Leave no picture in, and give every entry again exactly.

Segment Start: Data supplied

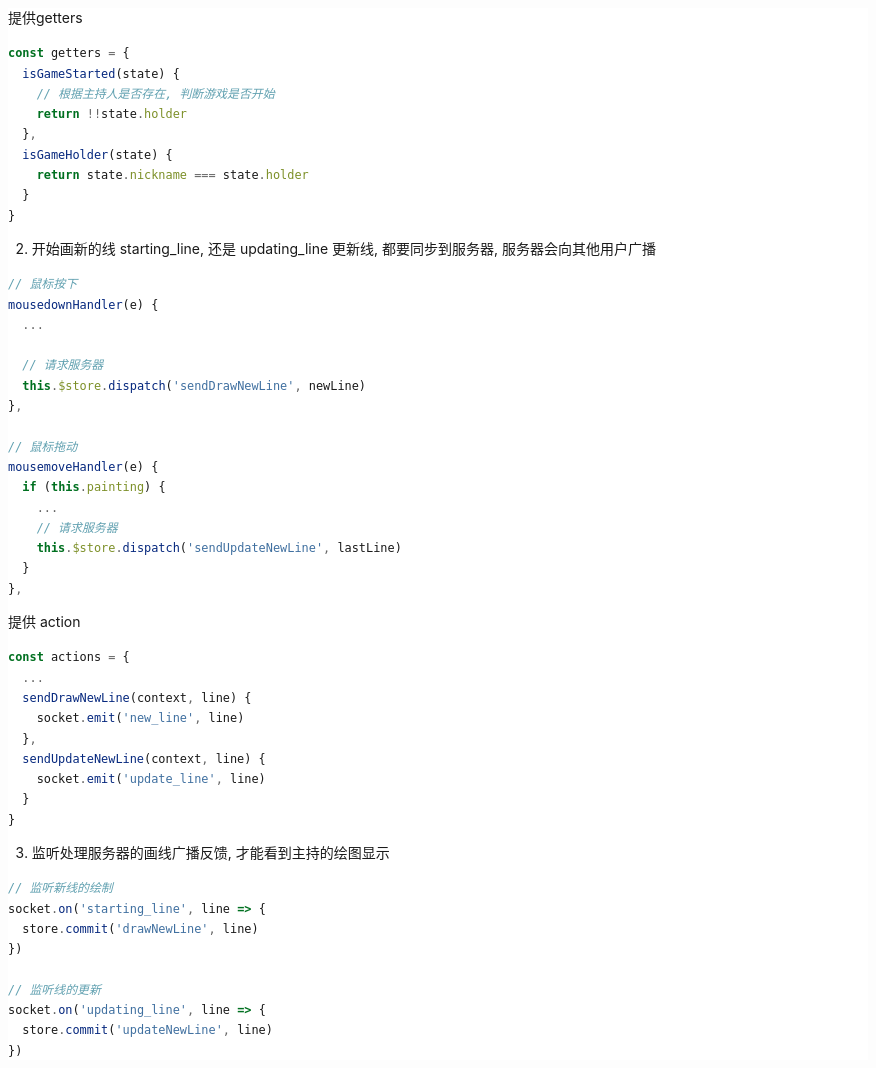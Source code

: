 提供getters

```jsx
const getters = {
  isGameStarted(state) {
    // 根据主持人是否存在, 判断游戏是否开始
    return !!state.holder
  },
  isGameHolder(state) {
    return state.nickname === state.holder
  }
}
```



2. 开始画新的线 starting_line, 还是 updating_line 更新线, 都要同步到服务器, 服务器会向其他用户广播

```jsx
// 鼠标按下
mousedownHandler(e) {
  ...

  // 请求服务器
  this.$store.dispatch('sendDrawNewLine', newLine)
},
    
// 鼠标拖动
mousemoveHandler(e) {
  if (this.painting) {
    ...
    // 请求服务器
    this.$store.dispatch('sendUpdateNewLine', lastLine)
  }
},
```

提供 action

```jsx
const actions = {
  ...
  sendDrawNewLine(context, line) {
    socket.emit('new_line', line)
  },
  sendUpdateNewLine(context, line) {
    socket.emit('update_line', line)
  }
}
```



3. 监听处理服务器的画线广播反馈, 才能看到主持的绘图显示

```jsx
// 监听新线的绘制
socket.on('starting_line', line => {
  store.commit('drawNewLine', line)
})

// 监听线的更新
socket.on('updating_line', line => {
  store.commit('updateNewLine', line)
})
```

Segment End: Data supplied

**Exercise answer**
Source code

: 提供getters

```jsx
const getters = {
  isGameStarted(state) {
    // 根据主持人是否存在, 判断游戏是否开始
    return !!state.holder
  },
  isGameHolder(state) {
    return state.nickname === state.holder
  }
}
```



2. 开始画新的线 starting_line, 还是 updating_line 更新线, 都要同步到服务器, 服务器会向其他用户广播

```jsx
// 鼠标按下
mousedownHandler(e) {
  ...

  // 请求服务器
  this.$store.dispatch('sendDrawNewLine', newLine)
},
    
// 鼠标拖动
mousemoveHandler(e) {
  if (this.painting) {
    ...
    // 请求服务器
    this.$store.dispatch('sendUpdateNewLine', lastLine)
  }
},
```

提供 action

```jsx
const actions = {
  ...
  sendDrawNewLine(context, line) {
    socket.emit('new_line', line)
  },
  sendUpdateNewLine(context, line) {
    socket.emit('update_line', line)
  }
}
```



3. 监听处理服务器的画线广播反馈, 才能看到主持的绘图显示

```jsx
// 监听新线的绘制
socket.on('starting_line', line => {
  store.commit('drawNewLine', line)
})

// 监听线的更新
socket.on('updating_line', line => {
  store.commit('updateNewLine', line)
})
```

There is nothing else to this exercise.